Snake's Fish make Ocean Trip by Barge

by Mike Lee, Herald staff writer
Tri-City Herald, February 24, 2000

The Corps of Engineers is preparing to eliminate lower Snake River dam spills for fish this year and transport all juvenile fish to the mouth of the Columbia River in another drought-induced effort to keep the lights on and fish alive.

The Corps will start collecting as many fish as possible at Lower Granite Dam near Lewiston in late March as chinook and steelhead make their way to the ocean.

"Right now, we are getting down close to 1977 drought conditions, and that was dismal for in-river survival" of young fish, said Dave Hurson, transportation manager for the Corps' Walla Walla District. "Under these conditions, the fish have to get to Lower Granite on their own, and from there we can give them some assistance."

When river flows are higher, some fish are left instream to migrate on their own as part of the government's "spread the risk" policy. But this year, peak flows in the lower Snake are expected to be about one-third of what they were in 1997.

John McKern, who retired in 2000 as chief of fisheries management for the Corps' Walla Walla District, said reducing spills is the right move this year.

"Spill wastes roughly the equivalent of the annual energy output of a 1,000-megawatt power plant, forcing the Bonneville Power Administration to purchase expensive power and recover the costs from the region's ratepayers," said McKern in a recent policy paper.
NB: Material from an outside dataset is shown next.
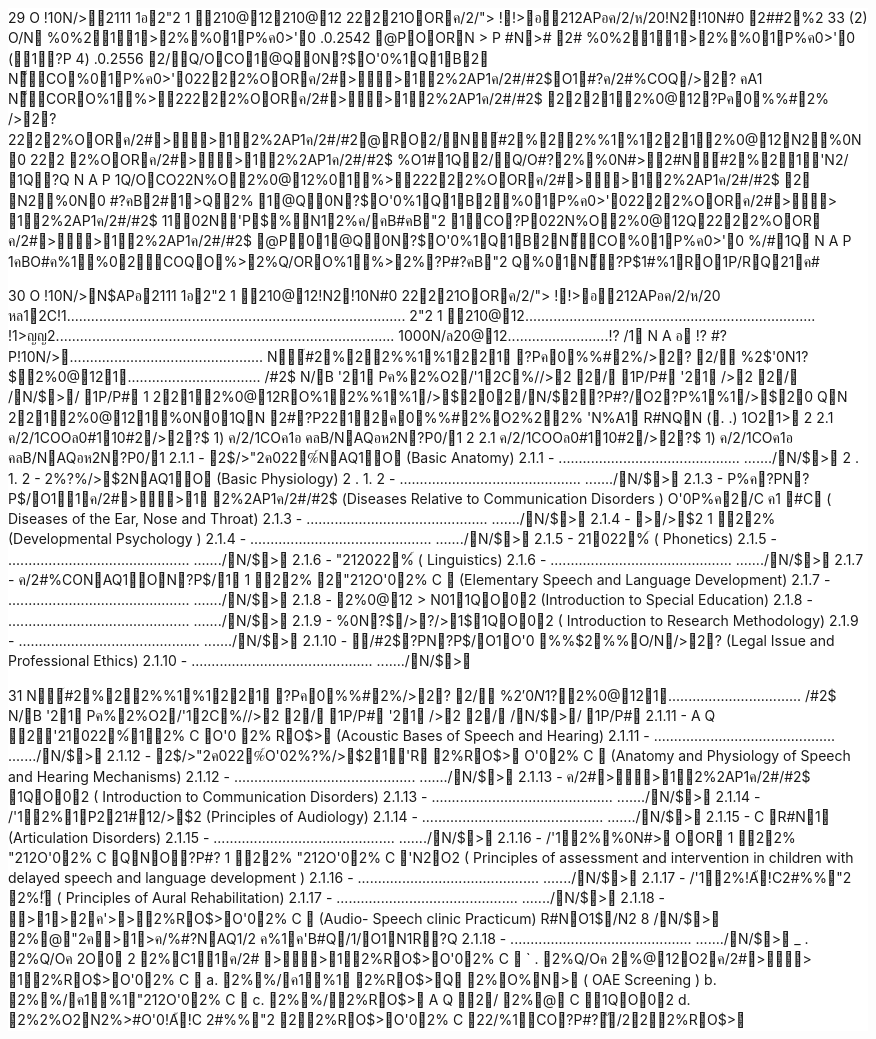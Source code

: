 29 O !10N/>2111 1อ2"2 1 210@12210@12 22221OORค/2/"> !!>อ212APอค/2/ห/20!N2!10N#0 2##2%2 33 (2) O/N %0%211>2%%01P%ค0>'0 .0.2542 @POORN > P #N># 2# %0%211>2%%01P%ค0>'0 (1?P 4) .0.2556 2/Q/OCO1@Q0N?$O'0%1Q1B2 N็CO%01P%ค0>'02222%OORค/2#>>12%2AP1ค/2#/#2$O1#?ค/2#%COQ/>2? คA1 N็CORO%1%>22222%OORค/2#>>12%2AP1ค/2#/#2$ 22212%0@12?Pค0%%#2% />2? 2222%OORค/2#>>12%2AP1ค/2#/#2$%1%1 ค0%%#2%/>2? 2222%OOR ค/2#>>12%2AP1ค/2#/#2$@RO2/N์#2%22%%1%12212%0@12N2%0N0 222 2%OORค/2#>>12%2AP1ค/2#/#2$ %O1#1Q2/Q/O#?2%%0N#>2#N์#2%21'N2/ 1Q?Q N A P 1Q/OCO22N%O2%0@12%01%>22222%OORค/2#>>12%2AP1ค/2#/#2$ 2 N2%0N0 #?คB2#1>Q2% 1@Q0N?$O'0%1Q1B2%01P%ค0>'02222%OORค/2#>> 12%2AP1ค/2#/#2$ 1102N'P$%N12%ค/คB#คB"2 1CO?P022N%O2%0@12Q2222%OOR ค/2#>>12%2AP1ค/2#/#2$ @P01@Q0N?$O'0%1Q1B2N็CO%01P%ค0>'0 %/#1Q N A P 1คBO#ค%1%02COQO%>2%Q/ORO%1%>2%?P#?คB"2 Q%01N็?P$1#%1RO1P/RQ21ค#

30 O !10N/>N$APอ2111 1อ2"2 1 210@12!N2!10N#0 22221OORค/2/"> !!>อ212APอค/2/ห/20 หล12C!1.................................................................................... 2"2 1 210@12........................................................................ !1>ญญ2.................................................................................... 1000N/ล20@12.........................!? /1 N A อ !? #?P!10N/>................................................ N์#2%22%%1%1221 ?Pค0%%#2%/>2? 2/ %2$'0N1?$2%0@121................................. /#2$ N/B '21 Pค%2%O2/'12C%//>2 2/ 1P/P# '21 />2 2/ /N/$>/ 1P/P# 1 2212%0@12RO%12%%1%1/>$202/N/$2?P#?/O2?P%1%1/>$20 QN 2212%0@121%0N01QN 2#?P2212ค0%%#2%O2%22% 'N%A1 R#NQN (. .) 1O21> 2 2.1 ค/2/1COOล0#110#2/>2?$ 1) ค/2/1COค1อ คลB/NAQอห2N?P0/1 2 2.1 ค/2/1COOล0#110#2/>2?$ 1) ค/2/1COค1อ คลB/NAQอห2N?P0/1 2.1.1 - 2$/>"2ค022%์NAQ1O (Basic Anatomy) 2.1.1 - ............................................. ......./N/$> 2 . 1. 2 - 2%?%/>$2NAQ1O (Basic Physiology) 2 . 1. 2 - ............................................. ......./N/$> 2.1.3 - P%ค?PN?P$/O11ค/2#>>1 2%2AP1ค/2#/#2$ (Diseases Relative to Communication Disorders ) O'0P%ค2/C ค1 #C ( Diseases of the Ear, Nose and Throat) 2.1.3 - ............................................. ......./N/$> 2.1.4 - >/>$2 1 22% (Developmental Psychology ) 2.1.4 - ............................................. ......./N/$> 2.1.5 - 21022%์ ( Phonetics) 2.1.5 - ............................................. ......./N/$> 2.1.6 - "212022%์ ( Linguistics) 2.1.6 - ............................................. ......./N/$> 2.1.7 - ค/2#%CONAQ1ON?P$/1 1 22% 2"212O'02% C  (Elementary Speech and Language Development) 2.1.7 - ............................................. ......./N/$> 2.1.8 - 2%0@12 > N011QO02 (Introduction to Special Education) 2.1.8 - ............................................. ......./N/$> 2.1.9 - %0N?$/>?/>1$1QO02 ( Introduction to Research Methodology) 2.1.9 - ............................................. ......./N/$> 2.1.10 - /#2$?PN?P$/O1O'0 %%$2%%O/N/>2? (Legal Issue and Professional Ethics) 2.1.10 - ............................................. ......./N/$>

31 N์#2%22%%1%1221 ?Pค0%%#2%/>2? 2/ %2$'0N1?$2%0@121................................. /#2$ N/B '21 Pค%2%O2/'12C%//>2 2/ 1P/P# '21 />2 2/ /N/$>/ 1P/P# 2.1.11 - A Q 2'21022%์12% C O'0 2% RO$> (Acoustic Bases of Speech and Hearing) 2.1.11 - ............................................. ......./N/$> 2.1.12 - 2$/>"2ค022%์O'02%?%/>$21'R 2%RO$> O'02% C  (Anatomy and Physiology of Speech and Hearing Mechanisms) 2.1.12 - ............................................. ......./N/$> 2.1.13 - ค/2#>>12%2AP1ค/2#/#2$ 1QO02 ( Introduction to Communication Disorders) 2.1.13 - ............................................. ......./N/$> 2.1.14 - /'12%1P221#12/>$2 (Principles of Audiology) 2.1.14 - ............................................. ......./N/$> 2.1.15 - C R#N1 (Articulation Disorders) 2.1.15 - ............................................. ......./N/$> 2.1.16 - /'12%%0N#> OOR 1 22% "212O'02% C QNO?P#? 1 22% "212O'02% C 'N2O2 ( Principles of assessment and intervention in children with delayed speech and language development ) 2.1.16 - ............................................. ......./N/$> 2.1.17 - /'12%!A้!C2#%%"2 2%!ั ( Principles of Aural Rehabilitation) 2.1.17 - ............................................. ......./N/$> 2.1.18 - >1>2ค'>>2%RO$>O'02% C  (Audio- Speech clinic Practicum) R#NO1$/N2 8 /N/$> 2%@"2ค>1>ค/%#?NAQ1/2 ค%1ค'B#Q/1/O1N1R?Q 2.1.18 - ............................................. ......./N/$> _ . 2%Q/Oค 2O0 2 2%C11ค/2# >>12%RO$>O'02% C  ` . 2%Q/Oค 2%@12O2ค/2#>> 12%RO$>O'02% C  a. 2%%/ค1%1 2%RO$>Q 2%O%N> ( OAE Screening ) b. 2%%/ค1%1"212O'02% C  c. 2%%/2%RO$> A Q 2/ 2%@ C 1QO02 d. 2%2%O2N2%>#O'0!A้!C 2#%%"2 22%RO$>O'02% C  22/%1CO?P#?ั/222%RO$>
"Contrary to popular belief, minimizing spill and increasing smolt transportation will not only allow more power to be produced with the available water, but also maximize fish survival," said McKern, now a private consultant.

Typically, said Hurson, the Corps transports 60 to 75 percent of salmon and steelhead from the lower Snake to below Bonneville Dam. Agency officials like the program because it gets virtually all the fish downstream alive, versus about 50 percent survival for fish left in the river.
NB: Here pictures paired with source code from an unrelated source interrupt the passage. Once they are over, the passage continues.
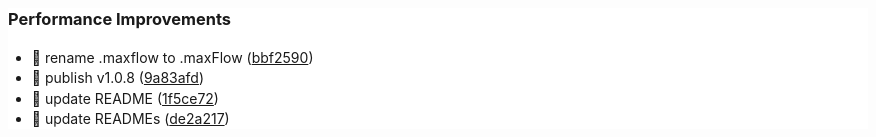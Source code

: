 ### Performance Improvements

- 🎨 rename .maxflow to .maxFlow
  ([bbf2590](https://github.com/guanghechen/algorithm.ts/commit/bbf25907fcc2c1f54b504256be071633d491a387))
- 🔖 publish v1.0.8
  ([9a83afd](https://github.com/guanghechen/algorithm.ts/commit/9a83afd1b56616308e56090c5b546af8d5f49215))
- 📝 update README
  ([1f5ce72](https://github.com/guanghechen/algorithm.ts/commit/1f5ce726951e3b5a15a6e6701ddc2117bdcf78d0))
- 📝 update READMEs
  ([de2a217](https://github.com/guanghechen/algorithm.ts/commit/de2a217fa3773fd4e94f265acc0fd707ccd7bd36))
Ed Chaney, longtime critic of the Corps in Eagle, Idaho, sees it this way: "The Corps has admitted that it can't get juvenile fish past the four lower Snake River dams, so it has to take them out of the river."
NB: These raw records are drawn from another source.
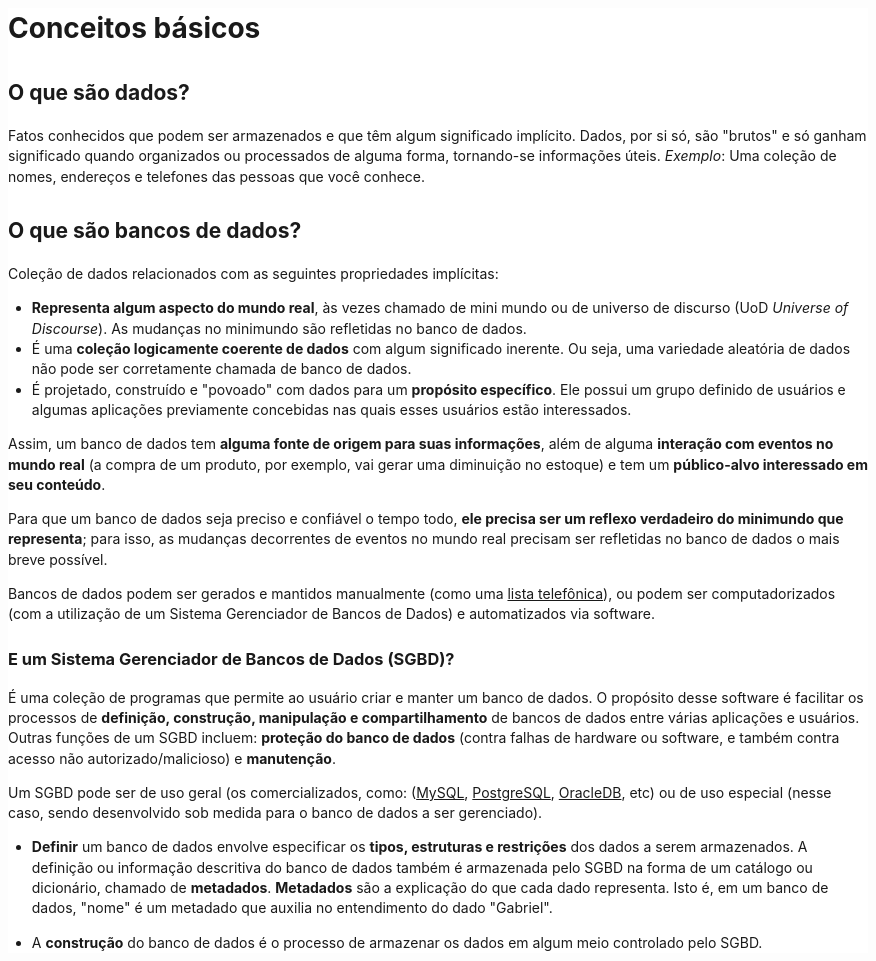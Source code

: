 # Conceitos básicos

## O que são dados?
Fatos conhecidos que podem ser armazenados e que têm algum significado implícito. Dados, por si só, são "brutos" e só ganham significado quando organizados ou processados de alguma forma, tornando-se informações úteis.
*Exemplo*: Uma coleção de nomes, endereços e telefones das pessoas que você conhece.

## O que são bancos de dados?
Coleção de dados relacionados com as seguintes propriedades implícitas:
- **Representa algum aspecto do mundo real**, às vezes chamado de mini mundo ou de universo de discurso (UoD *Universe of Discourse*). As mudanças no minimundo são refletidas no banco de dados.
- É uma **coleção logicamente coerente de dados** com algum significado inerente. Ou seja, uma variedade aleatória de dados não pode ser corretamente chamada de banco de dados.
- É projetado, construído e "povoado" com dados para um **propósito específico**. Ele possui um grupo definido de usuários e algumas aplicações previamente concebidas nas quais esses usuários estão interessados.

Assim, um banco de dados tem **alguma fonte de origem para suas informações**, além de alguma **interação com eventos no mundo real** (a compra de um produto, por exemplo, vai gerar uma diminuição no estoque) e tem um **público-alvo interessado em seu conteúdo**.

Para que um banco de dados seja preciso e confiável o tempo todo, **ele precisa ser um reflexo verdadeiro do minimundo que representa**; para isso, as mudanças decorrentes de eventos no mundo real precisam ser refletidas no banco de dados o mais breve possível.

Bancos de dados podem ser gerados e mantidos manualmente (como uma [lista telefônica](https://pt.wikipedia.org/wiki/Lista_telef%C3%B4nica#:~:text=Lista%20telef%C3%B4nica(pt-BR)%20ou%20lista%20telef%C3%B3nica(pt)%20%C3%A9%20uma%20publica%C3%A7%C3%A3o%20destinada%20%C3%A0)), ou podem ser computadorizados (com a utilização de um Sistema Gerenciador de Bancos de Dados) e automatizados via software.

### E um Sistema Gerenciador de Bancos de Dados (SGBD)?
É uma coleção de programas que permite ao usuário criar e manter um banco de dados. O propósito desse software é facilitar os processos de **definição, construção, manipulação e compartilhamento** de bancos de dados entre várias aplicações e usuários. Outras funções de um SGBD incluem: **proteção do banco de dados** (contra falhas de hardware ou software, e também contra acesso não autorizado/malicioso) e **manutenção**.

Um SGBD pode ser de uso geral (os comercializados, como: ([MySQL](https://www.mysql.com/), [PostgreSQL](https://www.postgresql.org/), [OracleDB](https://www.oracle.com/database/#:~:text=Oracle%20Database%20on%20Oracle%20Cloud%20Infrastructure.%20Benefit%20from%20the%20computing), etc) ou de uso especial (nesse caso, sendo desenvolvido sob medida para o banco de dados a ser gerenciado).

- **Definir** um banco de dados envolve especificar os **tipos, estruturas e restrições** dos dados a serem armazenados. A definição ou informação descritiva do banco de dados também é armazenada pelo SGBD na forma de um catálogo ou dicionário, chamado de **metadados**.
  **Metadados** são a explicação do que cada dado representa. Isto é, em um banco de dados, "nome" é um metadado que auxilia no entendimento do dado "Gabriel".
  
- A **construção** do banco de dados é o processo de armazenar os dados em algum meio controlado pelo SGBD.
The practice of barging fish downstream started in 1968 as a way to provide safe passage around turbines and reservoirs that were clogging the river system.

In 1977, the worst water year on record, the Corps rented and retrofitted barges to carry an unprecedented number of fish downstream because all river water was to be used for power. That meant all fish would have been sentenced to the turbines -- until the Corps removed and barged 5.4 million of them.

The transport program continued to grow with more than 17 million fish a year being collected on and shipped down the Snake by the early 1990s.

"Even though we have concerns about transport, we think transport is better" than sending fish through the turbines, said Brian Gorman, spokesman for the National Marine Fisheries Service.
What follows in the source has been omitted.